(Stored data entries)

# # # # #

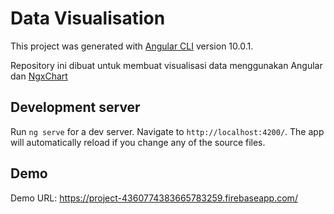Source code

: # Data Visualisation

This project was generated with [Angular CLI](https://github.com/angular/angular-cli) version 10.0.1.

Repository ini dibuat untuk membuat visualisasi data menggunakan Angular dan [NgxChart](https://swimlane.github.io/ngx-charts/)

## Development server

Run `ng serve` for a dev server. Navigate to `http://localhost:4200/`. The app will automatically reload if you change any of the source files.

## Demo
Demo URL: https://project-4360774383665783259.firebaseapp.com/
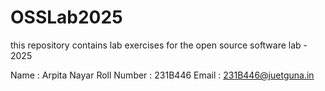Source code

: # OSSLab2025
this repository contains lab exercises for the open source software lab - 2025

Name : Arpita Nayar
Roll Number : 231B446
Email : 231B446@juetguna.in
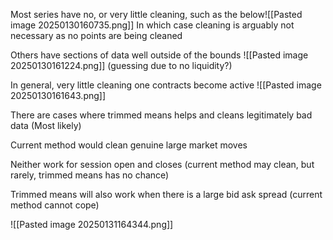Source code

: Most series have no, or very little cleaning, such as the below![[Pasted image 20250130160735.png]]
In which case cleaning is arguably not necessary as no points are being cleaned

Others have sections of data well outside of the bounds
![[Pasted image 20250130161224.png]]
(guessing due to no liquidity?)



In general, very little cleaning one contracts become active
![[Pasted image 20250130161643.png]]



There are cases where trimmed means helps and cleans legitimately bad data (Most likely)

Current method would clean genuine large market moves

Neither work for session open and closes (current method may clean, but rarely, trimmed means has no chance)

Trimmed means will also work when there is a large bid ask spread (current method cannot cope)

![[Pasted image 20250131164344.png]]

# # # # #

• Problem details
From the records above, return each line where "work" occurs.

• Solution to this problem
Neither work for session open and closes (current method may clean, but rarely, trimmed means has no chance)
Trimmed means will also work when there is a large bid ask spread (current method cannot cope)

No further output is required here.